Generic Principles: The strategic principles in the Sun Tzu's Play Book (S-RULE) describe how competition works. The underlying forces shaping competition exists independent of the specific contest or competitive arena. The meta-rules documented in The Play Book define what all competitive situations have in common. These rules are very different than those covering the non-competitive areas of life, what we call, the arena of production (explained in detail in this series of articles).
The generic principles work consistently because all forms of competition have certain key elements in common. Those elements include goals, changing conditions, source of rewards, contestants, and a set of methods.
Definition: We defined competition simply as:
Competition: The comparison of individuals, groups, or forces within a specific area of skill or judgment, where results yielding rewards are ranked based by physical outcomes and/or by other people’s judgment.
The key elements here are 1) parties being compared, 2) ranked results, and 3) results generating rewards. Take away any of those elements, and it ceases to be a competition, but competition by this definition is unavoidable. We are always going to be compared in terms of our skills, judgment, and results. Those who claim to hate the idea of competition are just as quick as anyone else in making judgments about the relative value of others. Rewards are always going to be distributed based on that ranking.

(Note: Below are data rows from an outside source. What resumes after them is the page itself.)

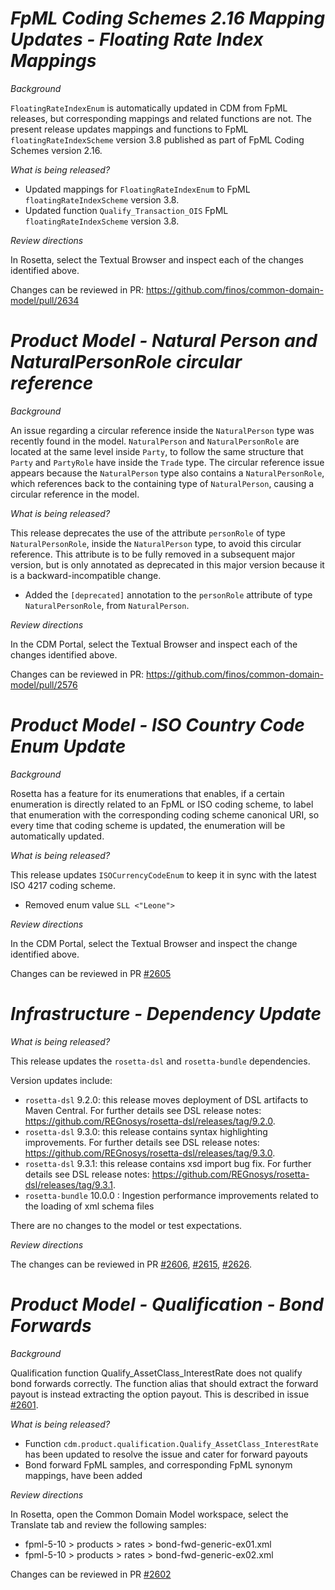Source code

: # _FpML Coding Schemes 2.16 Mapping Updates - Floating Rate Index Mappings_

_Background_

`FloatingRateIndexEnum` is automatically updated in CDM from FpML releases, but corresponding mappings and related functions are not. The present release updates mappings and functions to FpML `floatingRateIndexScheme` version 3.8 published as part of FpML Coding Schemes version 2.16.

_What is being released?_

- Updated mappings for `FloatingRateIndexEnum` to FpML `floatingRateIndexScheme` version 3.8.
- Updated function `Qualify_Transaction_OIS` FpML `floatingRateIndexScheme` version 3.8.

_Review directions_

In Rosetta, select the Textual Browser and inspect each of the changes identified above.

Changes can be reviewed in PR: https://github.com/finos/common-domain-model/pull/2634

# _Product Model - Natural Person and NaturalPersonRole circular reference_

_Background_

An issue regarding a circular reference inside the `NaturalPerson` type was recently found in the model.
`NaturalPerson` and `NaturalPersonRole` are located at the same level inside `Party`, to follow the same structure that `Party` and `PartyRole` have inside the `Trade` type. The circular reference issue appears because the `NaturalPerson` type also contains a `NaturalPersonRole`, which references back to the containing type of `NaturalPerson`, causing a circular reference in the model.

_What is being released?_

This release deprecates the use of the attribute `personRole` of type `NaturalPersonRole`, inside the `NaturalPerson` type, to avoid this circular reference. This attribute is to be fully removed in a subsequent major version, but is only annotated as deprecated in this major version because it is a backward-incompatible change.

- Added the `[deprecated]` annotation to the `personRole` attribute of type `NaturalPersonRole`, from `NaturalPerson`.

_Review directions_

In the CDM Portal, select the Textual Browser and inspect each of the changes identified above.

Changes can be reviewed in PR: https://github.com/finos/common-domain-model/pull/2576

# _Product Model - ISO Country Code Enum Update_

_Background_

Rosetta has a feature for its enumerations that enables, if a certain enumeration is directly related to an FpML or ISO coding scheme, to label that enumeration with the corresponding coding scheme canonical URI, so every time that coding scheme is updated, the enumeration will be automatically updated.

_What is being released?_

This release updates `ISOCurrencyCodeEnum` to keep it in sync with the latest ISO 4217 coding scheme.

* Removed enum value `SLL <"Leone">`

_Review directions_

In the CDM Portal, select the Textual Browser and inspect the change identified above.

Changes can be reviewed in PR [#2605](https://github.com/finos/common-domain-model/pull/2605)

# *Infrastructure - Dependency Update*

_What is being released?_

This release updates the `rosetta-dsl` and `rosetta-bundle` dependencies.

Version updates include:
- `rosetta-dsl` 9.2.0: this release moves deployment of DSL artifacts to Maven Central. For further details see DSL release notes: https://github.com/REGnosys/rosetta-dsl/releases/tag/9.2.0.
- `rosetta-dsl` 9.3.0: this release contains syntax highlighting improvements. For further details see DSL release notes: https://github.com/REGnosys/rosetta-dsl/releases/tag/9.3.0.
- `rosetta-dsl` 9.3.1: this release contains xsd import bug fix. For further details see DSL release notes: https://github.com/REGnosys/rosetta-dsl/releases/tag/9.3.1.
- `rosetta-bundle` 10.0.0 : Ingestion performance improvements related to the loading of xml schema files

There are no changes to the model or test expectations.

_Review directions_

The changes can be reviewed in PR [#2606](https://github.com/finos/common-domain-model/pull/2606), [#2615](https://github.com/finos/common-domain-model/pull/2615), [#2626](https://github.com/finos/common-domain-model/pull/2625).

# _Product Model - Qualification - Bond Forwards_

_Background_

Qualification function Qualify_AssetClass_InterestRate does not qualify bond forwards correctly. The function alias that should extract the forward payout is instead extracting the option payout. This is described in issue [#2601](https://github.com/finos/common-domain-model/issues/2601).

_What is being released?_

* Function `cdm.product.qualification.Qualify_AssetClass_InterestRate` has been updated to resolve the issue and cater for forward payouts
* Bond forward FpML samples, and corresponding FpML synonym mappings, have been added

_Review directions_

In Rosetta, open the Common Domain Model workspace, select the Translate tab and review the following samples:

* fpml-5-10 > products > rates > bond-fwd-generic-ex01.xml
* fpml-5-10 > products > rates > bond-fwd-generic-ex02.xml

Changes can be reviewed in PR [#2602](https://github.com/finos/common-domain-model/pull/2602)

Practicality: Seeing competition as a comparison is much more useful that seeing competition as conflict, fighting, and battle. Competition is not the opposite of cooperation. Conflict is the opposite of cooperation. Both cooperation and conflict are methods which, properly understood, can be used in competition. We are be compared and rewarded for being cooperative much more frequently that we are rewarded for being belligerent.
People confuse competition with conflict because our only instinctual responses to competitive situations are “flight” or “fight.” The problem is that this view of competition is not very useful. This means that it doesn't allow us to be very successful over time in the ways that we are compared to others. Since conflict is inherently costly, the Institute teaches strategy specifically as "winning without conflict." We learn the skills of strategy to give ourselves a broader repertoire of responses to competitive conditions.
Positioning: Strategic positioning is fundamental to competition because it is what really happens during all forms of competition. "Positioning" it is just another way of describing what happens in making comparisons. When people are compared, they are ranked or "positioned" in an order. That "ranking" can be performed by two armies moving against to see which win controls a battlefield or by customers choosing one product over another in the marketplace. When commanders choose to avoid an opponent in battle or customers choose not to purchase a product, they are also performing a ranking and making decisions based upon it.
Advancing a position means simply improving our ranking. Saying that "competition works" is the same as saying that we are all capable of ranking people and organizations according to our preferences. Because every individual has different preferences at different times, there is no perfect or final ranking in any competitive arena. The competitive environment is inherently dynamic. Positions are constantly changing.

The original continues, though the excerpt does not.